BRIEF
Leaving out the pictures, output each record exactly as it stands.

DATA LISTING
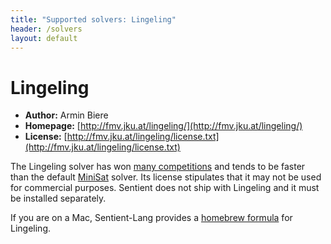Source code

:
 ```yaml
---
title: "Supported solvers: Lingeling"
header: /solvers
layout: default
---
```

# Lingeling

- **Author:** Armin Biere
- **Homepage:** [http://fmv.jku.at/lingeling/](http://fmv.jku.at/lingeling/)
- **License:** [http://fmv.jku.at/lingeling/license.txt](http://fmv.jku.at/lingeling/license.txt)

The Lingeling solver has won [many competitions](http://www.satcompetition.org/)
and tends to be faster than the default [MiniSat](./minisat) solver. Its license
stipulates that it may not be used for commercial purposes. Sentient does not
ship with Lingeling and it must be installed separately.

If you are on a Mac, Sentient-Lang provides a
[homebrew formula](https://github.com/sentient-lang/homebrew-lingeling) for
Lingeling.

ANSWER SPACE
Source code

:
 ```yaml
---
title: "Supported solvers: Lingeling"
header: /solvers
layout: default
---
```

# Lingeling

- **Author:** Armin Biere
- **Homepage:** [http://fmv.jku.at/lingeling/](http://fmv.jku.at/lingeling/)
- **License:** [http://fmv.jku.at/lingeling/license.txt](http://fmv.jku.at/lingeling/license.txt)

The Lingeling solver has won [many competitions](http://www.satcompetition.org/)
and tends to be faster than the default [MiniSat](./minisat) solver. Its license
stipulates that it may not be used for commercial purposes. Sentient does not
ship with Lingeling and it must be installed separately.

If you are on a Mac, Sentient-Lang provides a
[homebrew formula](https://github.com/sentient-lang/homebrew-lingeling) for
Lingeling.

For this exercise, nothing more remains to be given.